Nous avons réformé beaucoup d'autres secteurs que le secteur social : les structures de l'Etat par la décentralisation, loi majeure qui marquera l'histoire de ce siècle, structures de l'éducation, de l'environnement, de la culture, de l'audiovisuel, j'en passe. On nous a même accusés, naguère, d'avoir cédé à une sorte de manie réformiste

Dans le dernier sondage du Nouvel Observateur, les Français considèrent pourtant que nous n'avons que peu réformé...
Voilà bien le paradoxe. On pourrait en sourire si la sanction électorale ne s'annonçait aussi injuste. Il est encore temps de l'infléchir. L'histoire se chargera de rétablir la vérité. Et un jour ou l'autre la mémoire des Français se réveillera. Qui sait ? Plutôt qu'on ne le croit.

Parmi les explications de cet état de chose, je pense que nos compatriotes souffrent du fait qu'il n'y ait pas d'espérance visible. L'horizon international est bouché. Tout ce qui était attendu pour 1992, la reprise, la baisse des taux allemands, ne s'est pas produit. L'opinion s'impatiente et on la comprend. Pourtant, tout indique que la France s'en tire mieux que les autres. Seulement, l'attente a fini par user les nerfs du plus grand nombre et les campagnes partisanes adverses ont eu des supports multiples.
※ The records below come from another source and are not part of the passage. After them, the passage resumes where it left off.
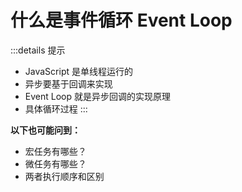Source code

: # 什么是事件循环 Event Loop

:::details 提示
- JavaScript 是单线程运行的
- 异步要基于回调来实现
- Event Loop 就是异步回调的实现原理
- 具体循环过程
:::

**以下也可能问到：**

- 宏任务有哪些？
- 微任务有哪些？
- 两者执行顺序和区别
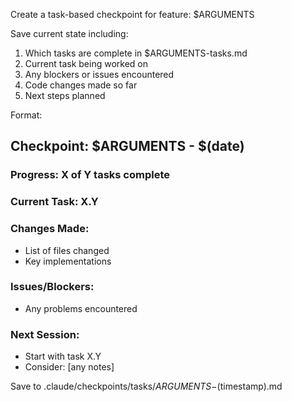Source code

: Create a task-based checkpoint for feature: $ARGUMENTS

Save current state including:
1. Which tasks are complete in $ARGUMENTS-tasks.md
2. Current task being worked on
3. Any blockers or issues encountered
4. Code changes made so far
5. Next steps planned

Format:
## Checkpoint: $ARGUMENTS - $(date)
### Progress: X of Y tasks complete
### Current Task: X.Y
### Changes Made:
- List of files changed
- Key implementations

### Issues/Blockers:
- Any problems encountered

### Next Session:
- Start with task X.Y
- Consider: [any notes]

Save to .claude/checkpoints/tasks/$ARGUMENTS-$(timestamp).md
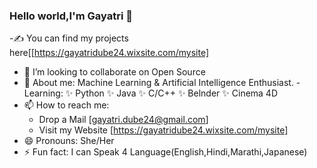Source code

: ### Hello world,I'm Gayatri 👋

-✍ You can find my projects here[[https://gayatridube24.wixsite.com/mysite]
- 👯 I’m looking to collaborate on Open Source
- 💬 About me:
      Machine Learning & Artificial Intelligence Enthusiast.
      -Learning:
      ✨ Python
      ✨ Java
      ✨ C/C++ 
      ✨ Belnder 
      ✨ Cinema 4D
- 📫 How to reach me:
     - Drop a Mail [gayatri.dube24@gmail.com]
     - Visit my Website [https://gayatridube24.wixsite.com/mysite]
- 😄 Pronouns: She/Her
- ⚡ Fun fact: I can Speak 4 Language(English,Hindi,Marathi,Japanese)
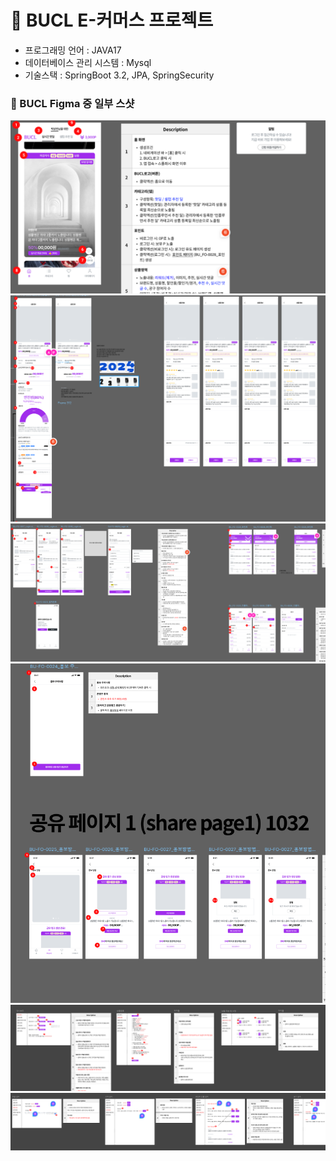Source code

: # 📒 BUCL E-커머스 프로젝트

- 프로그래밍 언어 : JAVA17
- 데이터베이스 관리 시스템 : Mysql
- 기술스택 : SpringBoot 3.2, JPA, SpringSecurity

### 📝 BUCL Figma 중 일부 스샷
![Slide1](https://github.com/suwonBastion/bucl/blob/main/B1.png)
![Slide2](https://github.com/suwonBastion/bucl/blob/main/B2.png)
![Slide3](https://github.com/suwonBastion/bucl/blob/main/B3.png)
![Slide4](https://github.com/suwonBastion/bucl/blob/main/B4.png)
![Slide5](https://github.com/suwonBastion/bucl/blob/main/B5.png)
![Slide6](https://github.com/suwonBastion/bucl/blob/main/B6.png)


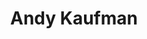 ---
title: "Andy Kaufman"
cc-type: person
hashtag: "andy-kaufman"
born-on: 1949-01-17
died-on: 1984-05-16
tags:
  - American
  - Song and Dance Man
  - Performance Artist
  - Singer
  - Actor
  - Human Being
  - dead at the moment
---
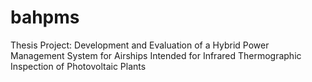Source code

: # bahpms

Thesis Project:  Development and Evaluation of a Hybrid Power Management System for Airships Intended for Infrared Thermographic Inspection of Photovoltaic Plants


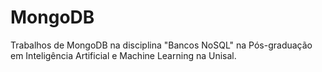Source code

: # MongoDB

Trabalhos de MongoDB na disciplina "Bancos NoSQL" na Pós-graduação em  Inteligência Artificial e Machine Learning na Unisal.

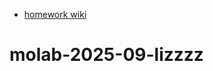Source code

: - [homework wiki](https://github.com/molab-itp/content-2025-09/wiki/06%E2%80%90Lisa)
# molab-2025-09-lizzzz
D'autre part, la désaffection à notre égard relève, à mon avis, de la façon dont l'opinion et d'abord la partie de l'opinion qui nous est ordinairement favorable a perçu les "affaires" et le vote de l'amnistie. Les socialistes ont des électeurs très sensibles, très scrupuleux et c'est heureux. Cette exigence est à leur honneur. Notre base électorale a donc mal supporté le doute ou les accusations portant sur la morale publique. J'ai été moi-même très peiné - et révolté - par la révélation de certaines faiblesses. Mais, de là à croire que le parti socialiste, les socialistes, sont coupables collectivement, non ! L'exploitation politique des manquements réels et des fautes commises a fait le reste.

Constatons, enfin, qu'il s'est produit un phénomène d'usure. Dix à douze ans de pouvoir de la gauche, la France n'avait jamais connu cela. Le Front populaire n'avait guère duré qu'un an. De toute manière, la droite trouve toujours le temps très long quand elle est écartée du pouvoir.

Il me semble que la gauche devrait trouver plus longue encore la domination quasiment ininterrompue des partis conservateurs.

Quels sont les grands chantiers, les grandes réformes qui vous semblent nécessaires ?
Celles des institutions, bien sûr, même si cela ne remue pas un pays dans ses profondeurs. Sur le plan social, nous aurons toujours besoin de réformes nouvelles. Les oppositions d'intérêts demeurent. Les privilèges sont là et tendent à se perpétuer. Beaucoup de bonnes paroles tentent d'occulter cette évidence. Il faut préserver les acquis de la sécurité sociale, toujours menacés. Les espaces de liberté que nous avons conquis demeurent fragiles. On a dégagé les moyens d'expression de toute pression du pouvoir exécutif. Mais le pouvoir du grand capital ne connaît pas de limite.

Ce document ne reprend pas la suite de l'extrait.